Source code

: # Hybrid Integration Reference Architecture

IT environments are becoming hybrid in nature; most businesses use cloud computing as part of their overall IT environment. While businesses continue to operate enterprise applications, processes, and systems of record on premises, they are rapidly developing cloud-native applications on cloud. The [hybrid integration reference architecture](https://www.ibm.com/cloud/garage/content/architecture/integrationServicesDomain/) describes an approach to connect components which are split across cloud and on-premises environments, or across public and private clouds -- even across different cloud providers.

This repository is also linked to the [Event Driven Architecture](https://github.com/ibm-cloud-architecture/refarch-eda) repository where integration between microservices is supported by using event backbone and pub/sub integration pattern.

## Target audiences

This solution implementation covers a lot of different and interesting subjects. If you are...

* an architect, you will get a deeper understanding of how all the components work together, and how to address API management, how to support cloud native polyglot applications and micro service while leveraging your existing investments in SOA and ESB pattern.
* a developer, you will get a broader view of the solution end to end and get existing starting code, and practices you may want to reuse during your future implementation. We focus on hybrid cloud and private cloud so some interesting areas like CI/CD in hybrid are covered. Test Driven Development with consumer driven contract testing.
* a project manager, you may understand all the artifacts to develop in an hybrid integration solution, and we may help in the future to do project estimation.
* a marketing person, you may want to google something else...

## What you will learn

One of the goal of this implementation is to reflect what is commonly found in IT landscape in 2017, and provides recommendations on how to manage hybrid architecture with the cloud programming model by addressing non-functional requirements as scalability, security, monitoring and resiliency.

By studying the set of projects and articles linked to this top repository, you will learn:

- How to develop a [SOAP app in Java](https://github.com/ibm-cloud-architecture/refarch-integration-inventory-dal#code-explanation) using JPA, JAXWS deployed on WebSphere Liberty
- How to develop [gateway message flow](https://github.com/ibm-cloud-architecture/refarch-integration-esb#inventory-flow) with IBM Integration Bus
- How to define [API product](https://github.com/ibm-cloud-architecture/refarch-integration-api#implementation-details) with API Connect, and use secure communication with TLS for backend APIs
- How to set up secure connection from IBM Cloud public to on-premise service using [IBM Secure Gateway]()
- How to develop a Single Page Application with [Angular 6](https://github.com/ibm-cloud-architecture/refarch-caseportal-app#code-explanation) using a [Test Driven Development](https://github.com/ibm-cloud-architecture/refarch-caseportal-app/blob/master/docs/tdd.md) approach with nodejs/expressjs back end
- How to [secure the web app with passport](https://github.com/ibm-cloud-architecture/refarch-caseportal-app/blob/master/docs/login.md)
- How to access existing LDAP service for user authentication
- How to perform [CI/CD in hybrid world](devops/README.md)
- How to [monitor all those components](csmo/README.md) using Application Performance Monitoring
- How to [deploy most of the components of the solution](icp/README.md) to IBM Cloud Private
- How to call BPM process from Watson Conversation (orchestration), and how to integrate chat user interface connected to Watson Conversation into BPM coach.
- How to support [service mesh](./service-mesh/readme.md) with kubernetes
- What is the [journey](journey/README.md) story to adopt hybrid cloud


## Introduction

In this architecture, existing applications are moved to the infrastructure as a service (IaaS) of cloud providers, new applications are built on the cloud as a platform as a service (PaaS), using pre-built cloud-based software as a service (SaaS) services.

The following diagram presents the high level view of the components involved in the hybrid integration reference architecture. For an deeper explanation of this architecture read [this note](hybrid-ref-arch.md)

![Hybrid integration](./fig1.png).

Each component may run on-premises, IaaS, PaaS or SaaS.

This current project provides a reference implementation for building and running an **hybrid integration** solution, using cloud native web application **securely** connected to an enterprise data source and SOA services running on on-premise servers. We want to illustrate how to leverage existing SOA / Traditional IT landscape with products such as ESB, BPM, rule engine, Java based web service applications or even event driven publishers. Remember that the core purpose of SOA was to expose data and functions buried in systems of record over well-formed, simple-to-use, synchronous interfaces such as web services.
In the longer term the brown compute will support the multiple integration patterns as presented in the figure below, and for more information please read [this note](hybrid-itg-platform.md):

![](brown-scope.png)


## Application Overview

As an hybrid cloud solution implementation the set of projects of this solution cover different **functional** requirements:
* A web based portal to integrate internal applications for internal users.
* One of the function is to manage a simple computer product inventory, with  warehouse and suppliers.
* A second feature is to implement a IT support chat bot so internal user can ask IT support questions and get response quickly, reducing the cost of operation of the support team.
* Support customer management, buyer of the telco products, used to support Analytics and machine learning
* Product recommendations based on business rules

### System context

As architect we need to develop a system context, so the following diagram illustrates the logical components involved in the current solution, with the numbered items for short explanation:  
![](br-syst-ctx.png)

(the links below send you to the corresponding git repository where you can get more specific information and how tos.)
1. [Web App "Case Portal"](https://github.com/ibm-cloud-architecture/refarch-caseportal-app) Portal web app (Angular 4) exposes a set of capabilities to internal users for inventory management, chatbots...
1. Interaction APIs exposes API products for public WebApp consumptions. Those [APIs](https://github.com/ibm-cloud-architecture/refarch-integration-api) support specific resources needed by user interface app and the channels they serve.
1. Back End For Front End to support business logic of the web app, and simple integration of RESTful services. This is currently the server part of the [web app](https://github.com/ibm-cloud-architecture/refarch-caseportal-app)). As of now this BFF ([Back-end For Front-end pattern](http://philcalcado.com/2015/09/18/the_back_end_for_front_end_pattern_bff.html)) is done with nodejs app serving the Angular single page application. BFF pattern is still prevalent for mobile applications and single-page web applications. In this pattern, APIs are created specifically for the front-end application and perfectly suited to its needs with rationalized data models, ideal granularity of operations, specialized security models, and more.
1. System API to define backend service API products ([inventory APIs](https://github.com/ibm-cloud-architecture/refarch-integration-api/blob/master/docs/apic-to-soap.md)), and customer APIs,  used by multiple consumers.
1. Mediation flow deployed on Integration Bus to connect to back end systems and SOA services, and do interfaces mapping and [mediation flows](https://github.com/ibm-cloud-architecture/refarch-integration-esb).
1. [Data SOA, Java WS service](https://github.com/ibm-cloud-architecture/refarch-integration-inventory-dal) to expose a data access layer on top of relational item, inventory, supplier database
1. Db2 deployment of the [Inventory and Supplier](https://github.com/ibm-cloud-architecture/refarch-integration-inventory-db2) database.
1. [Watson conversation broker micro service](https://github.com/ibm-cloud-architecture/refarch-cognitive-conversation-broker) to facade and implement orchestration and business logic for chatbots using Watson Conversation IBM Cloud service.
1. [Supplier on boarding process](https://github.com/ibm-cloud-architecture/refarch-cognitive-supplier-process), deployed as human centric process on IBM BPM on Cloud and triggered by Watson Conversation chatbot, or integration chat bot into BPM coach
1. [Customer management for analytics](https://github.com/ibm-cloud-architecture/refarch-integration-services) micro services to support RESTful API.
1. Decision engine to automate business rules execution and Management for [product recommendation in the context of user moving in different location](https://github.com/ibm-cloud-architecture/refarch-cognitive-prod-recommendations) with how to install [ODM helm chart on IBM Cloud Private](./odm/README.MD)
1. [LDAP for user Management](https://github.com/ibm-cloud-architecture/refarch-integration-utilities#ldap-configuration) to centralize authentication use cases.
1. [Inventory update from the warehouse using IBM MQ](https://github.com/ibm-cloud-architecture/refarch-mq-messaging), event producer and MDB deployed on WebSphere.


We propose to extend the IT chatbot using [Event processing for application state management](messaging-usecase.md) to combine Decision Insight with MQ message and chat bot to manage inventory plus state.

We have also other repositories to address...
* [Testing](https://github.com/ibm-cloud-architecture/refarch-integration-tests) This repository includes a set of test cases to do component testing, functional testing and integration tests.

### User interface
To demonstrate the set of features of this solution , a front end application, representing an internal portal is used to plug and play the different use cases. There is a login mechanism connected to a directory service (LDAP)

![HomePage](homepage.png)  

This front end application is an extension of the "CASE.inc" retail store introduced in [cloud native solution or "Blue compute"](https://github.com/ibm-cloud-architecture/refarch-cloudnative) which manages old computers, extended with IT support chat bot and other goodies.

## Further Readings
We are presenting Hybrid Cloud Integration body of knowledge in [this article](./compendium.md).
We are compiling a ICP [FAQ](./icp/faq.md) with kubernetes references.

::::::::

* WORK ORDER
In the records above, some lines may contain the word "SaaS"; copy every one of them.

* YOUR RESPONSE
In this architecture, existing applications are moved to the infrastructure as a service (IaaS) of cloud providers, new applications are built on the cloud as a platform as a service (PaaS), using pre-built cloud-based software as a service (SaaS) services.
Each component may run on-premises, IaaS, PaaS or SaaS.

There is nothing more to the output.